Stored data
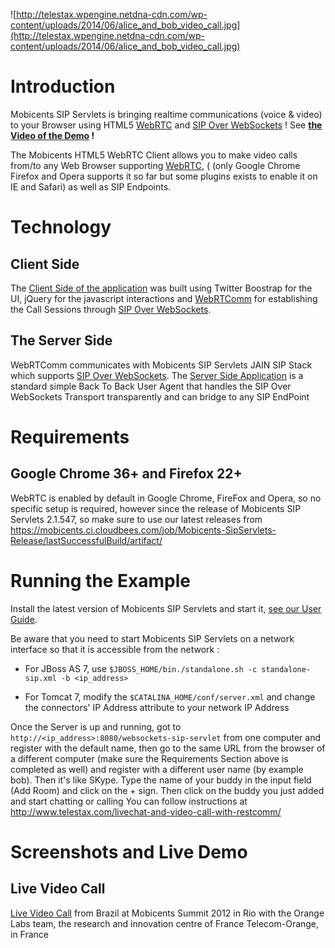 ![http://telestax.wpengine.netdna-cdn.com/wp-content/uploads/2014/06/alice_and_bob_video_call.jpg](http://telestax.wpengine.netdna-cdn.com/wp-content/uploads/2014/06/alice_and_bob_video_call.jpg)

# Introduction #

Mobicents SIP Servlets is bringing realtime communications (voice & video) to your Browser using HTML5 [WebRTC](http://webrtc.org) and [SIP Over WebSockets](http://tools.ietf.org/html/draft-ietf-sipcore-sip-websocket-04) ! See **[the Video of the Demo](http://vimeo.com/51744602) !**

The Mobicents HTML5 WebRTC Client allows you to make video calls from/to any Web Browser supporting [WebRTC](http://webrtc.org), ( (only Google Chrome Firefox and Opera supports it so far but some plugins exists to enable it on IE and Safari) as well as SIP Endpoints.

# Technology #

## Client Side ##

The [Client Side of the application](http://code.google.com/p/sipservlets/source/browse/#git%2Fsip-servlets-examples%2Fwebsocket-b2bua%2Fsrc%2Fmain%2Fsipapp%2Fjain-sip) was built using Twitter Boostrap for the UI, jQuery for the javascript interactions and [WebRTComm](http://code.google.com/p/webrtcomm/) for establishing the Call Sessions through [SIP Over WebSockets](http://tools.ietf.org/html/rfc7118).

## The Server Side ##

WebRTComm communicates with Mobicents SIP Servlets JAIN SIP Stack which supports [SIP Over WebSockets](http://tools.ietf.org/html/rfc7118). The [Server Side Application](http://code.google.com/p/sipservlets/source/browse/sip-servlets-examples/websocket-b2bua/src/main/java/org/mobicents/servlet/sip/example/WebSocketB2BUASipServlet.java) is a standard simple Back To Back User Agent that handles the SIP Over WebSockets Transport transparently and can bridge to any SIP EndPoint

# Requirements #

## Google Chrome 36+ and Firefox 22+ ##

WebRTC is enabled by default in Google Chrome, FireFox and Opera, so no specific setup is required, however since the release of Mobicents SIP Servlets 2.1.547, so make sure to use our latest releases from https://mobicents.ci.cloudbees.com/job/Mobicents-SipServlets-Release/lastSuccessfulBuild/artifact/

# Running the Example #

Install the latest version of Mobicents SIP Servlets and start it, [see our User Guide](https://mobicents.ci.cloudbees.com/job/Mobicents-SipServlets-Release/lastSuccessfulBuild/artifact/documentation/html_single/index.html#sssicar-SIP_Servlets_Server-Installing_Configuring_and_Running).

Be aware that you need to start Mobicents SIP Servlets on a network interface so that it is accessible from the network :

  * For JBoss AS 7, use ` $JBOSS_HOME/bin./standalone.sh -c standalone-sip.xml -b <ip_address> `

  * For Tomcat 7, modify the ` $CATALINA_HOME/conf/server.xml ` and change the connectors' IP Address attribute to your network IP Address

Once the Server is up and running, got to ` http://<ip_address>:8080/websockets-sip-servlet ` from one computer and register with the default name, then go to the same URL from the browser of a different computer (make sure the Requirements Section above is completed as well)
and register with a different user name (by example bob). Then it's like SKype. Type the name of your buddy in the input field (Add Room) and click on the + sign. Then click on the buddy you just added and start chatting or calling
You can follow instructions at http://www.telestax.com/livechat-and-video-call-with-restcomm/

# Screenshots and Live Demo #

## Live Video Call ##

[Live Video Call](https://www.facebook.com/photo.php?v=10151168634524654) from Brazil at Mobicents Summit 2012 in Rio with the Orange Labs team, the research and innovation centre of France Telecom-Orange, in France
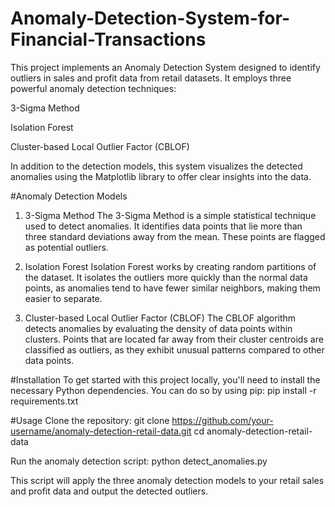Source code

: # Anomaly-Detection-System-for-Financial-Transactions
This project implements an Anomaly Detection System designed to identify outliers in sales and profit data from retail datasets. It employs three powerful anomaly detection techniques:

3-Sigma Method

Isolation Forest

Cluster-based Local Outlier Factor (CBLOF)

In addition to the detection models, this system visualizes the detected anomalies using the Matplotlib library to offer clear insights into the data.

#Anomaly Detection Models
1. 3-Sigma Method
The 3-Sigma Method is a simple statistical technique used to detect anomalies. It identifies data points that lie more than three standard deviations away from the mean. These points are flagged as potential outliers.

2. Isolation Forest
Isolation Forest works by creating random partitions of the dataset. It isolates the outliers more quickly than the normal data points, as anomalies tend to have fewer similar neighbors, making them easier to separate.

3. Cluster-based Local Outlier Factor (CBLOF)
The CBLOF algorithm detects anomalies by evaluating the density of data points within clusters. Points that are located far away from their cluster centroids are classified as outliers, as they exhibit unusual patterns compared to other data points.

#Installation
To get started with this project locally, you'll need to install the necessary Python dependencies. You can do so by using pip:
pip install -r requirements.txt

#Usage
Clone the repository:
git clone https://github.com/your-username/anomaly-detection-retail-data.git
cd anomaly-detection-retail-data

Run the anomaly detection script:
python detect_anomalies.py

This script will apply the three anomaly detection models to your retail sales and profit data and output the detected outliers.

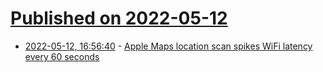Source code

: # [Published on 2022-05-12](index.md)

* [2022-05-12, 16:56:40](https://news.ycombinator.com/item?id=31356730) - [Apple Maps location scan spikes WiFi latency every 60 seconds](https://twitter.com/benskuhn/status/1524791658381910023)
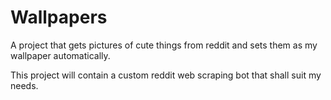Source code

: # Wallpapers
A project that gets pictures of cute things from reddit and sets them as my wallpaper automatically.

This project will contain a custom reddit web scraping bot that shall suit my needs. 
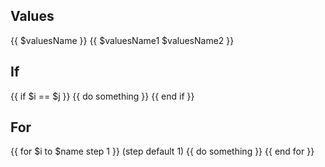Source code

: ## Values

{{ $valuesName }}
{{ $valuesName1 $valuesName2 }}

## If

{{ if $i == $j }}
{{ do something }}
{{ end if }}

## For

{{ for $i to $name step 1 }}   (step default 1)
{{ do something }}
{{ end for }}

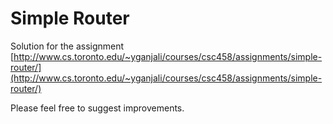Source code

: # Simple Router #

Solution for the assignment [http://www.cs.toronto.edu/~yganjali/courses/csc458/assignments/simple-router/](http://www.cs.toronto.edu/~yganjali/courses/csc458/assignments/simple-router/)

Please feel free to suggest improvements. 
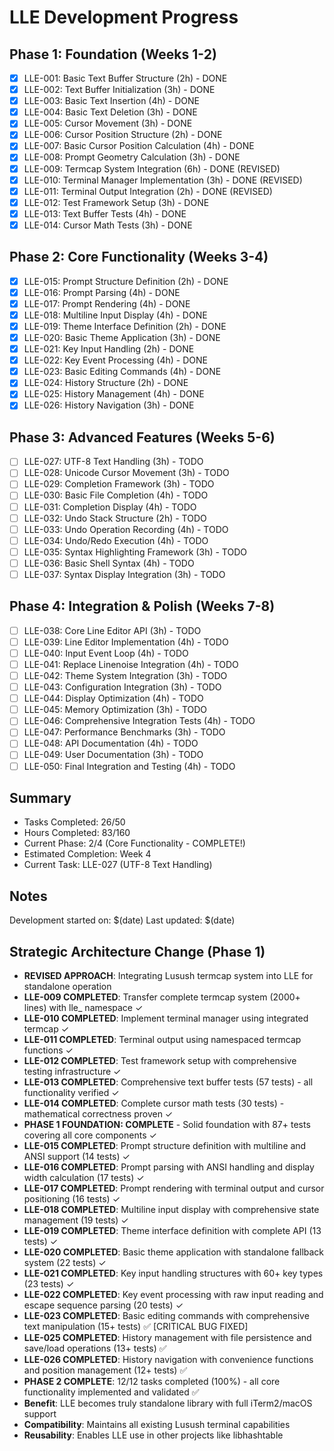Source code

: # LLE Development Progress

## Phase 1: Foundation (Weeks 1-2)
- [x] LLE-001: Basic Text Buffer Structure (2h) - DONE
- [x] LLE-002: Text Buffer Initialization (3h) - DONE
- [x] LLE-003: Basic Text Insertion (4h) - DONE
- [x] LLE-004: Basic Text Deletion (3h) - DONE
- [x] LLE-005: Cursor Movement (3h) - DONE
- [x] LLE-006: Cursor Position Structure (2h) - DONE
- [x] LLE-007: Basic Cursor Position Calculation (4h) - DONE
- [x] LLE-008: Prompt Geometry Calculation (3h) - DONE
- [x] LLE-009: Termcap System Integration (6h) - DONE (REVISED)
- [x] LLE-010: Terminal Manager Implementation (3h) - DONE (REVISED)
- [x] LLE-011: Terminal Output Integration (2h) - DONE (REVISED)
- [x] LLE-012: Test Framework Setup (3h) - DONE
- [x] LLE-013: Text Buffer Tests (4h) - DONE
- [x] LLE-014: Cursor Math Tests (3h) - DONE

## Phase 2: Core Functionality (Weeks 3-4)
- [x] LLE-015: Prompt Structure Definition (2h) - DONE
- [x] LLE-016: Prompt Parsing (4h) - DONE
- [x] LLE-017: Prompt Rendering (4h) - DONE
- [x] LLE-018: Multiline Input Display (4h) - DONE
- [x] LLE-019: Theme Interface Definition (2h) - DONE
- [x] LLE-020: Basic Theme Application (3h) - DONE
- [x] LLE-021: Key Input Handling (2h) - DONE
- [x] LLE-022: Key Event Processing (4h) - DONE
- [x] LLE-023: Basic Editing Commands (4h) - DONE
- [x] LLE-024: History Structure (2h) - DONE
- [x] LLE-025: History Management (4h) - DONE
- [x] LLE-026: History Navigation (3h) - DONE

## Phase 3: Advanced Features (Weeks 5-6)
- [ ] LLE-027: UTF-8 Text Handling (3h) - TODO
- [ ] LLE-028: Unicode Cursor Movement (3h) - TODO
- [ ] LLE-029: Completion Framework (3h) - TODO
- [ ] LLE-030: Basic File Completion (4h) - TODO
- [ ] LLE-031: Completion Display (4h) - TODO
- [ ] LLE-032: Undo Stack Structure (2h) - TODO
- [ ] LLE-033: Undo Operation Recording (4h) - TODO
- [ ] LLE-034: Undo/Redo Execution (4h) - TODO
- [ ] LLE-035: Syntax Highlighting Framework (3h) - TODO
- [ ] LLE-036: Basic Shell Syntax (4h) - TODO
- [ ] LLE-037: Syntax Display Integration (3h) - TODO

## Phase 4: Integration & Polish (Weeks 7-8)
- [ ] LLE-038: Core Line Editor API (3h) - TODO
- [ ] LLE-039: Line Editor Implementation (4h) - TODO
- [ ] LLE-040: Input Event Loop (4h) - TODO
- [ ] LLE-041: Replace Linenoise Integration (4h) - TODO
- [ ] LLE-042: Theme System Integration (3h) - TODO
- [ ] LLE-043: Configuration Integration (3h) - TODO
- [ ] LLE-044: Display Optimization (4h) - TODO
- [ ] LLE-045: Memory Optimization (3h) - TODO
- [ ] LLE-046: Comprehensive Integration Tests (4h) - TODO
- [ ] LLE-047: Performance Benchmarks (3h) - TODO
- [ ] LLE-048: API Documentation (4h) - TODO
- [ ] LLE-049: User Documentation (3h) - TODO
- [ ] LLE-050: Final Integration and Testing (4h) - TODO

## Summary
- Tasks Completed: 26/50
- Hours Completed: 83/160
- Current Phase: 2/4 (Core Functionality - COMPLETE!)
- Estimated Completion: Week 4
- Current Task: LLE-027 (UTF-8 Text Handling)

## Notes
Development started on: $(date)
Last updated: $(date)

## Strategic Architecture Change (Phase 1)
- **REVISED APPROACH**: Integrating Lusush termcap system into LLE for standalone operation
- **LLE-009 COMPLETED**: Transfer complete termcap system (2000+ lines) with lle_ namespace ✓
- **LLE-010 COMPLETED**: Implement terminal manager using integrated termcap ✓
- **LLE-011 COMPLETED**: Terminal output using namespaced termcap functions ✓
- **LLE-012 COMPLETED**: Test framework setup with comprehensive testing infrastructure ✓
- **LLE-013 COMPLETED**: Comprehensive text buffer tests (57 tests) - all functionality verified ✓
- **LLE-014 COMPLETED**: Complete cursor math tests (30 tests) - mathematical correctness proven ✓
- **PHASE 1 FOUNDATION: COMPLETE** - Solid foundation with 87+ tests covering all core components ✓
- **LLE-015 COMPLETED**: Prompt structure definition with multiline and ANSI support (14 tests) ✓
- **LLE-016 COMPLETED**: Prompt parsing with ANSI handling and display width calculation (17 tests) ✓
- **LLE-017 COMPLETED**: Prompt rendering with terminal output and cursor positioning (16 tests) ✓
- **LLE-018 COMPLETED**: Multiline input display with comprehensive state management (19 tests) ✓
- **LLE-019 COMPLETED**: Theme interface definition with complete API (13 tests) ✓
- **LLE-020 COMPLETED**: Basic theme application with standalone fallback system (22 tests) ✓
- **LLE-021 COMPLETED**: Key input handling structures with 60+ key types (23 tests) ✓
- **LLE-022 COMPLETED**: Key event processing with raw input reading and escape sequence parsing (20 tests) ✓
- **LLE-023 COMPLETED**: Basic editing commands with comprehensive text manipulation (15+ tests) ✅ [CRITICAL BUG FIXED]
- **LLE-025 COMPLETED**: History management with file persistence and save/load operations (13+ tests) ✅
- **LLE-026 COMPLETED**: History navigation with convenience functions and position management (12+ tests) ✅
- **PHASE 2 COMPLETE**: 12/12 tasks completed (100%) - all core functionality implemented and validated ✅
- **Benefit**: LLE becomes truly standalone library with full iTerm2/macOS support
- **Compatibility**: Maintains all existing Lusush terminal capabilities
- **Reusability**: Enables LLE use in other projects like libhashtable
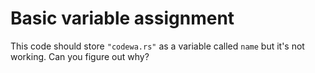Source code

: # Basic variable assignment

This code should store `"codewa.rs"` as a variable called `name` but it's not working. Can you figure out why?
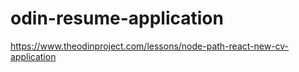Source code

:# odin-resume-application

https://www.theodinproject.com/lessons/node-path-react-new-cv-application


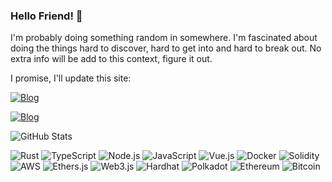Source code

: ### Hello Friend! 🤖

I'm probably doing something random in somewhere. I'm fascinated about doing the things hard to discover, hard to get into and hard to break out. No extra info will be add to this context, figure it out.

I promise, I'll update this site:

[![Blog](https://img.shields.io/website?label=ClubedoBlockchain.com&style=for-the-badge&url=https://clubedoblockchain.com)](https://clubedoblockchain.com)

[![Blog](https://img.shields.io/website?label=Blog&style=for-the-badge&url=https://dionmaicon.github.io)](https://dionmaicon.github.io)


![GitHub Stats](https://github-readme-stats.vercel.app/api?username=dionmaicon&show_icons=true&theme=radical)


![Rust](https://img.shields.io/badge/-Rust-000000?style=flat&logo=rust)
![TypeScript](https://img.shields.io/badge/-TypeScript-007ACC?style=flat&logo=typescript)
![Node.js](https://img.shields.io/badge/-Node.js-339933?style=flat&logo=node.js&logoColor=white)
![JavaScript](https://img.shields.io/badge/-JavaScript-F7DF1E?style=flat&logo=javascript&logoColor=black)
![Vue.js](https://img.shields.io/badge/-Vue.js-4FC08D?style=flat&logo=vue.js&logoColor=white)
![Docker](https://img.shields.io/badge/-Docker-2496ED?style=flat&logo=docker&logoColor=white)
![Solidity](https://img.shields.io/badge/-Solidity-363636?style=flat&logo=solidity)
![AWS](https://img.shields.io/badge/-AWS-232F3E?style=flat&logo=amazon-aws&logoColor=white)
![Ethers.js](https://img.shields.io/badge/-Ethers.js-3C4BCC?style=flat)
![Web3.js](https://img.shields.io/badge/-Web3.js-F16822?style=flat)
![Hardhat](https://img.shields.io/badge/-Hardhat-4051B5?style=flat)
![Polkadot](https://img.shields.io/badge/-Polkadot-E6007A?style=flat&logo=polkadot)
![Ethereum](https://img.shields.io/badge/-Ethereum-3C3C3D?style=flat&logo=ethereum)
![Bitcoin](https://img.shields.io/badge/-Bitcoin-F7931A?style=flat&logo=bitcoin&logoColor=white)

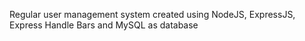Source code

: Regular user management system created using NodeJS, ExpressJS, Express Handle Bars and MySQL as database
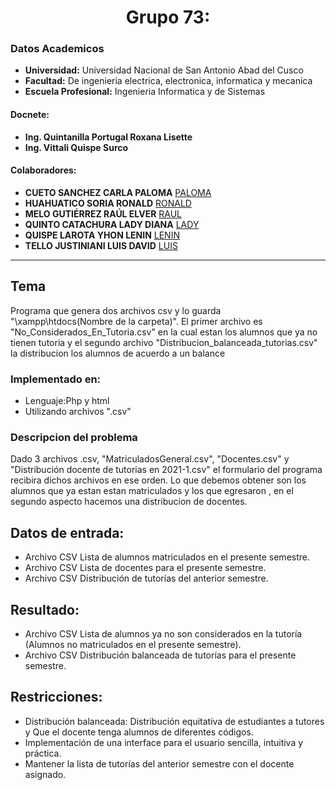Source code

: # **<center>Grupo 73:</center>**
### Datos Academicos

- **Universidad:** Universidad Nacional de San Antonio Abad del Cusco
- **Facultad:** De ingenieria electrica, electronica, informatica y mecanica
- **Escuela Profesional:** Ingenieria Informatica y de Sistemas
#### Docnete:
- **Ing. Quintanilla Portugal Roxana Lisette**
- **Ing. Vittali Quispe Surco**
#### Colaboradores:
- **CUETO SANCHEZ CARLA PALOMA** [PALOMA](https://github.com/carlasanchez15)
- **HUAHUATICO SORIA RONALD** [RONALD](https://github.com/Romehe369)
- **MELO GUTIÉRREZ RAÚL ELVER** [RAUL](https://github.com/RaulEMG)
- **QUINTO CATACHURA LADY DIANA** [LADY](https://github.com/Diana-Quinto)
- **QUISPE LAROTA YHON LENIN** [LENIN](https://github.com/YhonLeninQ)
- **TELLO JUSTINIANI LUIS DAVID** [LUIS](https://github.com/SidMox120897)
---
## Tema

Programa que genera dos archivos csv y lo guarda "\xampp\htdocs\(Nombre de la carpeta)\".
El primer archivo es "No_Considerados_En_Tutoria.csv" en la cual estan los alumnos que ya
no tienen tutoria y el segundo archivo "Distribucion_balanceada_tutorias.csv" la distribucion 
los alumnos de acuerdo a un balance

### Implementado en:
- Lenguaje:Php y html
- Utilizando archivos ".csv"
### Descripcion del problema
Dado 3 archivos .csv, "MatriculadosGeneral.csv", "Docentes.csv" y "Distribución docente de tutorias en 2021-1.csv" 
el formulario del programa recibira dichos archivos en ese orden. Lo que debemos obtener son los alumnos que ya estan 
estan matriculados y los que egresaron , en el segundo aspecto hacemos una distribucion de docentes.
## Datos de entrada:
- Archivo CSV Lista de alumnos matriculados en el presente semestre.
- Archivo CSV Lista de docentes para el presente semestre.
- Archivo CSV Distribución de tutorías del anterior semestre.
## Resultado:
- Archivo CSV Lista de alumnos ya no son considerados en la tutoría (Alumnos no matriculados en el presente semestre).
- Archivo CSV Distribución balanceada de tutorías para el presente semestre.
## Restricciones:
- Distribución balanceada: Distribución equitativa de estudiantes a tutores y Que el docente tenga alumnos de diferentes códigos.
- Implementación de una interface para el usuario sencilla, intuitiva y práctica.
- Mantener la lista de tutorías del anterior semestre con el docente asignado.

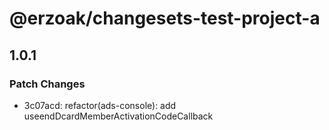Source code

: # @erzoak/changesets-test-project-a

## 1.0.1

### Patch Changes

- 3c07acd: refactor(ads-console): add useendDcardMemberActivationCodeCallback
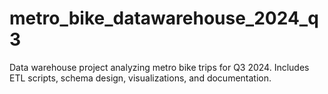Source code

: # metro_bike_datawarehouse_2024_q3
Data warehouse project analyzing metro bike trips for Q3 2024. Includes ETL scripts, schema design, visualizations, and documentation.

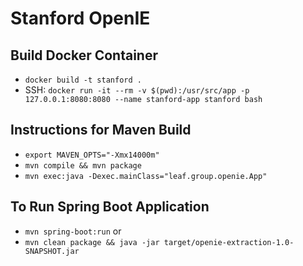 # Stanford OpenIE

## Build Docker Container
+ `docker build -t stanford .`
+ SSH: `docker run -it --rm -v $(pwd):/usr/src/app -p 127.0.0.1:8080:8080 --name stanford-app stanford bash`

## Instructions for Maven Build
+ `export MAVEN_OPTS="-Xmx14000m"`
+ `mvn compile && mvn package`
+ `mvn exec:java -Dexec.mainClass="leaf.group.openie.App"`

## To Run Spring Boot Application
+ `mvn spring-boot:run` or
+ `mvn clean package && java -jar target/openie-extraction-1.0-SNAPSHOT.jar`
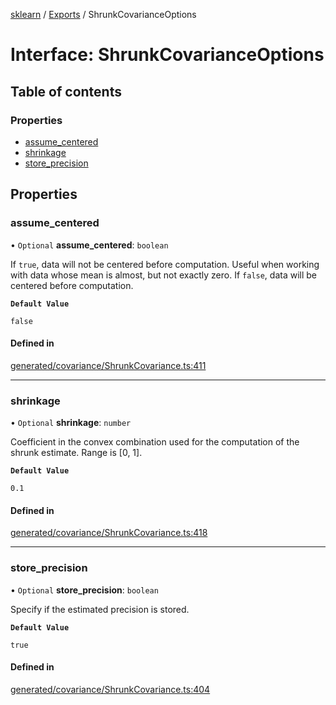 [sklearn](../readme.md) / [Exports](../modules.md) / ShrunkCovarianceOptions

# Interface: ShrunkCovarianceOptions

## Table of contents

### Properties

- [assume\_centered](ShrunkCovarianceOptions.md#assume_centered)
- [shrinkage](ShrunkCovarianceOptions.md#shrinkage)
- [store\_precision](ShrunkCovarianceOptions.md#store_precision)

## Properties

### assume\_centered

• `Optional` **assume\_centered**: `boolean`

If `true`, data will not be centered before computation. Useful when working with data whose mean is almost, but not exactly zero. If `false`, data will be centered before computation.

**`Default Value`**

`false`

#### Defined in

[generated/covariance/ShrunkCovariance.ts:411](https://github.com/transitive-bullshit/scikit-learn-ts/blob/367336a/packages/sklearn/src/generated/covariance/ShrunkCovariance.ts#L411)

___

### shrinkage

• `Optional` **shrinkage**: `number`

Coefficient in the convex combination used for the computation of the shrunk estimate. Range is \[0, 1\].

**`Default Value`**

`0.1`

#### Defined in

[generated/covariance/ShrunkCovariance.ts:418](https://github.com/transitive-bullshit/scikit-learn-ts/blob/367336a/packages/sklearn/src/generated/covariance/ShrunkCovariance.ts#L418)

___

### store\_precision

• `Optional` **store\_precision**: `boolean`

Specify if the estimated precision is stored.

**`Default Value`**

`true`

#### Defined in

[generated/covariance/ShrunkCovariance.ts:404](https://github.com/transitive-bullshit/scikit-learn-ts/blob/367336a/packages/sklearn/src/generated/covariance/ShrunkCovariance.ts#L404)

**Exercise objective:**
Retype the portion of the data above that starts on the line with "Last updated: $(date)" and finishes on the line with "- **LLE-009 COMPLETED**: Transfer", including both of those lines.

**Your response:**
Last updated: $(date)

## Strategic Architecture Change (Phase 1)
- **REVISED APPROACH**: Integrating Lusush termcap system into LLE for standalone operation
- **LLE-009 COMPLETED**: Transfer complete termcap system (2000+ lines) with lle_ namespace ✓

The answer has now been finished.